Debt collection agency Financial Business and Consumer Solutions (FBCS) has again increased the number of people impacted by a February data breach, now saying it affects 4.2 million people in the US.
FBCS is a US debt collection agency that collects unpaid debts from consumer credit, healthcare, commercial, auto loans and leases, student loans, and utilities.
In late April, the firm reported that roughly 1.9 million people in the U.S. had sensitive personal information compromised in a data breach on February 14, 2024.
In May, the company upped the number by an additional 1.3 million to 3.2 million people.
In a new supplemental notice with the Office of the Maine Attorney General, the company has once again increased the number, stating that the data breach now impacts 4,253,394 people.
The exposed data varies per individual but can include the following information:
- Full name
- Social Security Number (SSN)
- Date of birth
- Account information
- Driver’s license number or ID card
New data breach notifications have been sent out to these additional people, starting on July 23, warning of the increased phishing and fraud risks.

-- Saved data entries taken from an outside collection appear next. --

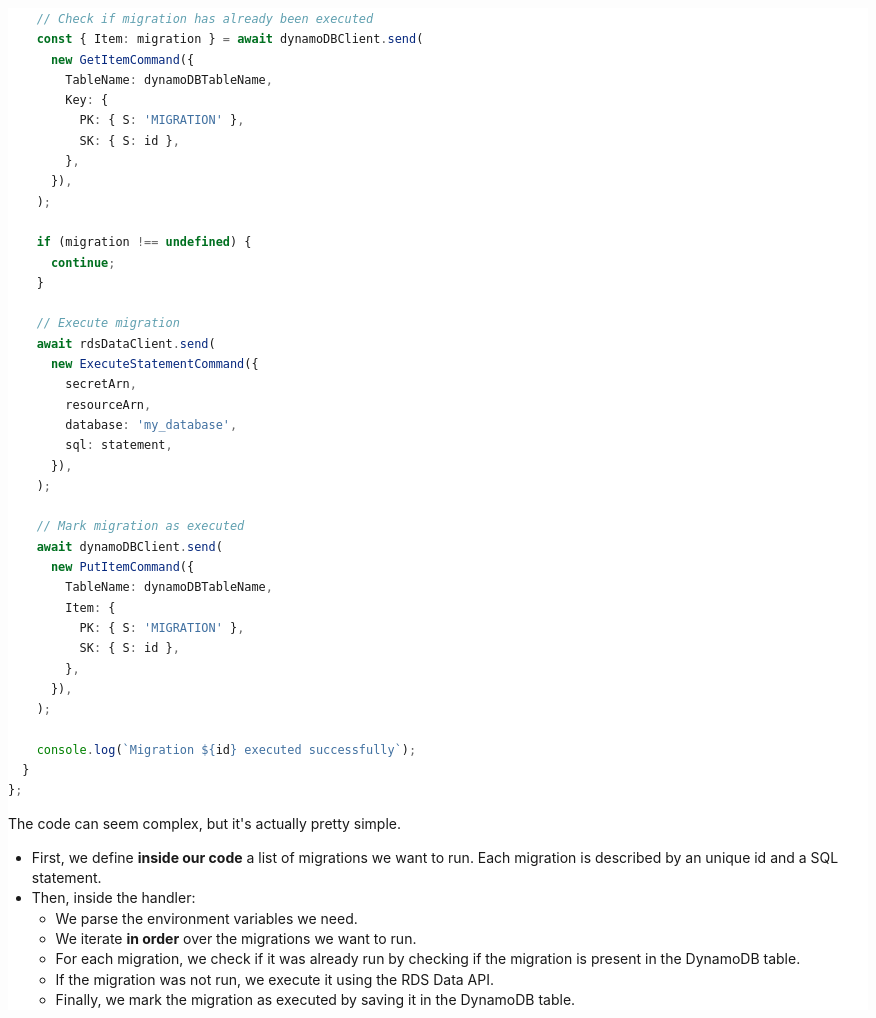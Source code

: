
 ```typescript
    // Check if migration has already been executed
    const { Item: migration } = await dynamoDBClient.send(
      new GetItemCommand({
        TableName: dynamoDBTableName,
        Key: {
          PK: { S: 'MIGRATION' },
          SK: { S: id },
        },
      }),
    );

    if (migration !== undefined) {
      continue;
    }

    // Execute migration
    await rdsDataClient.send(
      new ExecuteStatementCommand({
        secretArn,
        resourceArn,
        database: 'my_database',
        sql: statement,
      }),
    );

    // Mark migration as executed
    await dynamoDBClient.send(
      new PutItemCommand({
        TableName: dynamoDBTableName,
        Item: {
          PK: { S: 'MIGRATION' },
          SK: { S: id },
        },
      }),
    );

    console.log(`Migration ${id} executed successfully`);
  }
};
```

The code can seem complex, but it's actually pretty simple.

- First, we define **inside our code** a list of migrations we want to run. Each migration is described by an unique id and a SQL statement.
- Then, inside the handler:
  - We parse the environment variables we need.
  - We iterate **in order** over the migrations we want to run.
  - For each migration, we check if it was already run by checking if the migration is present in the DynamoDB table.
  - If the migration was not run, we execute it using the RDS Data API.
  - Finally, we mark the migration as executed by saving it in the DynamoDB table.
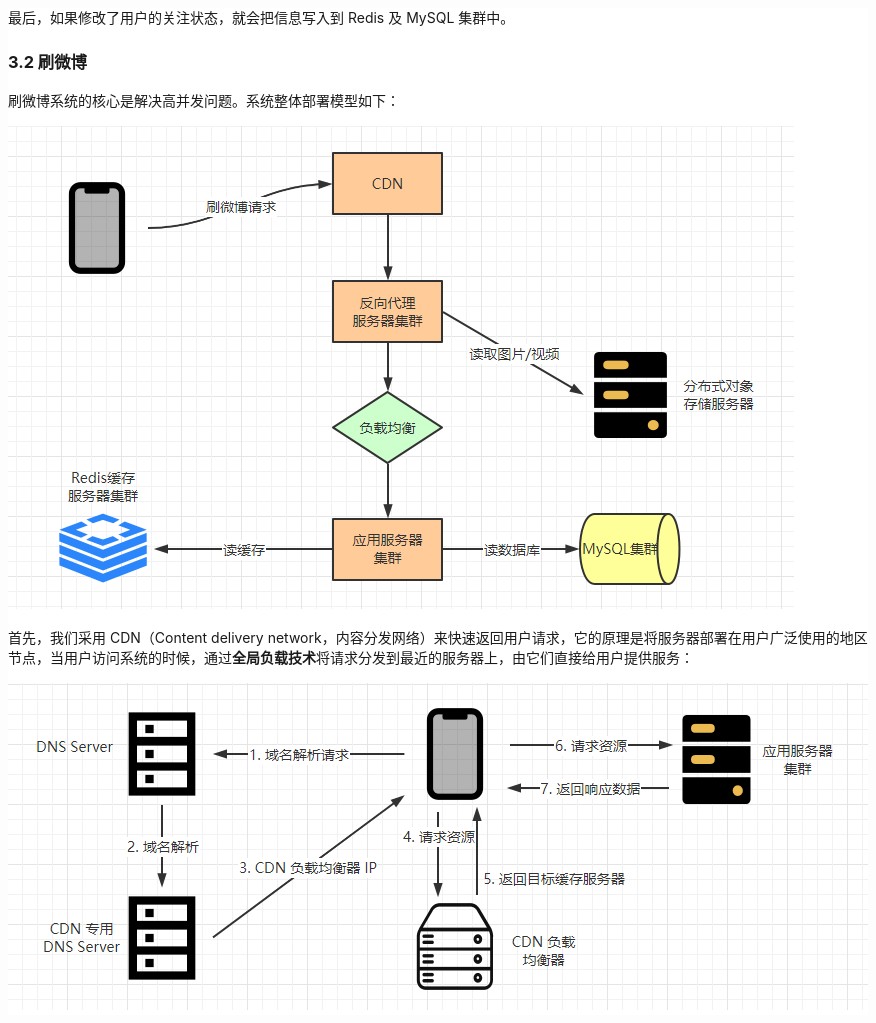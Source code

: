 最后，如果修改了用户的关注状态，就会把信息写入到 Redis 及 MySQL 集群中。



### 3.2 刷微博

刷微博系统的核心是解决高并发问题。系统整体部署模型如下：

![image-20230215085445745](img\image-20230215085445745.png)

首先，我们采用 CDN（Content delivery network，内容分发网络）来快速返回用户请求，它的原理是将服务器部署在用户广泛使用的地区节点，当用户访问系统的时候，通过**全局负载技术**将请求分发到最近的服务器上，由它们直接给用户提供服务：

![image-20230216170628162](img\image-20230216170628162.png)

Recipients of the notification will also receive instructions on enrolling in a free 24-month credit monitoring and identity restoration service via CyEx.

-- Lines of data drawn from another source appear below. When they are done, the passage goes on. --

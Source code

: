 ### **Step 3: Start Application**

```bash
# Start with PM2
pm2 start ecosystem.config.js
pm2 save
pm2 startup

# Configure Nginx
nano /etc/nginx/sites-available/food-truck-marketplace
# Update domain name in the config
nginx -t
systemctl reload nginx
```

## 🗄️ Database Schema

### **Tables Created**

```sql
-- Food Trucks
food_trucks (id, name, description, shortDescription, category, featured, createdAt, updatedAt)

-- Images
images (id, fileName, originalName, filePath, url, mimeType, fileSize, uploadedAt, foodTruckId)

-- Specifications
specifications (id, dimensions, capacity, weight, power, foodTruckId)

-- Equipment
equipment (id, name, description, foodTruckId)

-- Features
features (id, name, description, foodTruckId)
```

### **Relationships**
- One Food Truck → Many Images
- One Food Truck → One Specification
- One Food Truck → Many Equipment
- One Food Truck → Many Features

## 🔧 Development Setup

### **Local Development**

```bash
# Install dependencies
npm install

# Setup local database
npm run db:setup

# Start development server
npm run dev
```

It is not known what type of attack led to the data breach, and no ransomware gangs have claimed responsibility, with the company simply stating that they detected unauthorized access to their internal network.
“On February 26, 2024, FBCS discovered unauthorized access to certain systems in its network. This incident did not impact computer systems outside of FBCS’s network,” reads the data breach notification.
Those who are impacted by the data breach should be on the lookout for targeted phishing attacks attempting to steal additional information, such as credentials.
It also advised to monitor credit reports for fraudulent activities and loans, as the exposed information can be used for identity theft.